DR. SCHEIN: We can make a distinction between recommending doing a monitoring test and the timing of an intervention. So by analogy, one might recommend in a glaucoma setting, visual fields at a certain frequency without recommending when a trabeculectomy be done. And I think that there is a concern about long‑term endothelial attrition, it makes sense to recommend that the only test that we have be performed on some schedule.
DR. SUGAR: But we don't know what intervention.
DR. SCHEIN: Well, no, but we have an opportunity to, one, learn the natural history. And the other is to describe to a patient that over the last five years, you've had a 25 percent loss of density.
DR. WEISS: Dr. Sugar.
DR. SUGAR: There's a difference between recommending that the Sponsor get post‑marketing data on that, and recommending that the practitioner do that, because we don't get that data. And presumably, the Sponsor doesn't get that data.
DR. WEISS: Dr. Sugar's point is very important, and we're going to be getting into whether there should be any post‑market studies, is data that is interesting shouldn't be put in labeling. That's up to any of us here or outside to do a study. But data that would be important, we feel, for patient care, should be put in the labeling. So is the specular microscopy post‑operatively important for patient care? And Dr. Sugar would disagree. Dr. Mathers.

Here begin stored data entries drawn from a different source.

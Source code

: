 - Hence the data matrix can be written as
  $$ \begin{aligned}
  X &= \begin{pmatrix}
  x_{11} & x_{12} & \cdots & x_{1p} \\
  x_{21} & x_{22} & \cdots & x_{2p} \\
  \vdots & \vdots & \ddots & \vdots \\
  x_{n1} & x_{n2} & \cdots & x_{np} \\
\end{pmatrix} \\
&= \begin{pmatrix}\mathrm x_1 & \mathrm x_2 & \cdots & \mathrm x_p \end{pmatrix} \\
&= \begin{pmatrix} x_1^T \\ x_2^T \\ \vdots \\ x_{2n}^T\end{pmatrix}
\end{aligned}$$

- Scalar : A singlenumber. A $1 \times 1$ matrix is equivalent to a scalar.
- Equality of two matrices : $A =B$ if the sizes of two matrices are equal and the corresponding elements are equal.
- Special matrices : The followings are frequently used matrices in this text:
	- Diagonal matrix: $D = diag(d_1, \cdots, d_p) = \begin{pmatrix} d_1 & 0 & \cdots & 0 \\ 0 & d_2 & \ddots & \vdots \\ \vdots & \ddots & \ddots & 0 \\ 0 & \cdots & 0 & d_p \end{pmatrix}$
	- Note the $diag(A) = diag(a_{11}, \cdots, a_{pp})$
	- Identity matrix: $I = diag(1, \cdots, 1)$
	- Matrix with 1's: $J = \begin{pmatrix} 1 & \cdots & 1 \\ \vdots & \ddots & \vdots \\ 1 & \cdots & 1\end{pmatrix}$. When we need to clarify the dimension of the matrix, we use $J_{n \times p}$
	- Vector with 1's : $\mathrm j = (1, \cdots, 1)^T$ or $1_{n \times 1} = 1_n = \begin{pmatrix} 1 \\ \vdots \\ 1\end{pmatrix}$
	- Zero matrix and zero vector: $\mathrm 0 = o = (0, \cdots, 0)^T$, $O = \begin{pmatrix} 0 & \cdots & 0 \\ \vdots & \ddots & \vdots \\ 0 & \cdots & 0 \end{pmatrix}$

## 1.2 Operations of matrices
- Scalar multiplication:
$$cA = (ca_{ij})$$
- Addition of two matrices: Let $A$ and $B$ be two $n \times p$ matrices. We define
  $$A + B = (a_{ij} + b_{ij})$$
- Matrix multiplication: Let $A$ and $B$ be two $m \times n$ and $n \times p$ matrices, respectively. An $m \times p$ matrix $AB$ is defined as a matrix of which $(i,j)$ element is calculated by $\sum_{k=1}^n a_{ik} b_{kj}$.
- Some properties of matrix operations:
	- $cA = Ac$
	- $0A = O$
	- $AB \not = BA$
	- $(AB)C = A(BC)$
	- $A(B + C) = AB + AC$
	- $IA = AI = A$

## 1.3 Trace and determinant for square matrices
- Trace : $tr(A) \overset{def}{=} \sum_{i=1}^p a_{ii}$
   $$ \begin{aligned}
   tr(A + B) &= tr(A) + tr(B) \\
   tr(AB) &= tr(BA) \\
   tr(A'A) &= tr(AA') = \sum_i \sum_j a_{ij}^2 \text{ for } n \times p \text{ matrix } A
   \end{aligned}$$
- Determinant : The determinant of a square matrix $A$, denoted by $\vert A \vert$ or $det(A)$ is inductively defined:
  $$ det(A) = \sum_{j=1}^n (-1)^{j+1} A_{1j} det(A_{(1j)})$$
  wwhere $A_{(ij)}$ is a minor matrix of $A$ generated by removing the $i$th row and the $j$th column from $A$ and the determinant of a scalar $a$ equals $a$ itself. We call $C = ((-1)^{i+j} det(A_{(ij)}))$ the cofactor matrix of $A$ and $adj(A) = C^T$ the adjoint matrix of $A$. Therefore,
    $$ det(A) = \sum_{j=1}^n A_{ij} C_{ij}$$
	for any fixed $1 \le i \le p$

DR. MATHERS: I would agree that it is important to patient care. There are some patients here that had very substantial loss in cell count, and you would want to pick those up. And it would be important for that patient's well‑being that you do so at some not short interval after surgery, perhaps a year or something like that.
DR. WEISS: So if you're going to give guidance as far as when repeat specular microscopy would be done, what would you suggest?
DR. MATHERS: As early as three months, possibly six, and at latest, one year.
DR. WEISS: Somewhere between six months and a year. Dr. Macsai.
DR. MACSAI: That's not what I intended by my comment.
DR. WEISS: What did you intend?
DR. MACSAI: My intention was that in my hands and my practice, if I was to implant this device, which appears to be an efficacious device, we don't have an answer about the long‑term endothelial damage. And I, as alluded to by both Dr. Sugar, Schein and Mathers, would want to know if my patient was getting into trouble. And if they go from 28 to 2000, there's trouble right here in River City, and it's time to decide if that thing is safer in or out. And I don't want to wait until there's microcystic edema and we're transplanting that cornea in a 4 year old.
DR. WEISS: What do you recommend for labeling though? This is what you do when ‑‑
DR. MACSAI: I want to suggest ‑‑
DR. WEISS: You suggest, okay.
DR. MACSAI: ‑‑ that the practitioner follow their patients with endothelial cell counts, because that's all we have.
SPEAKER: For what time?
DR. MACSAI: Well, my personal opinion, I would say five years. And when we got all this long‑term data that comes in, and it shows that I'm off the wall, I'll be the first to stand up and say thank you. I'm wrong, and then we can change the labeling on the device, and that will be a wonderful thing.
DR. WEISS: Well, actually, you know, we don't even have to ‑‑
DR. MACSAI: Annually for five years.
SPEAKER: Oh, annually.
DR. MACSAI: Is that what you want?
DR. WEISS: And actually, we don't even have to ‑‑ and I'll defer to Dr. Rosenthal. We could just say if this was what we're trying to ‑‑ everything is a suggestion here. Even our vote is a suggestion. We could say that ‑‑
DR. ROSENTHAL: If you suggest that you put it in labeling as a suggestion, you put doctors in liability risk if they don't do it. So if it's in the labeling, and it's not done, even as a suggestion, I think it holds greater water than a suggestion.
DR. WEISS: So you might be suggesting to the malpractice attorney to take that case.
DR. ROSENTHAL: Did I make myself clear?
DR. WEISS: Malvina.
SPEAKER: You put people at medical legal risk.
Dr. Rosenthal was the Director of the FDA Divison of Ophthalmic Devices. This device was approved with NO SUCH REQUIREMENT IN THE LABELING.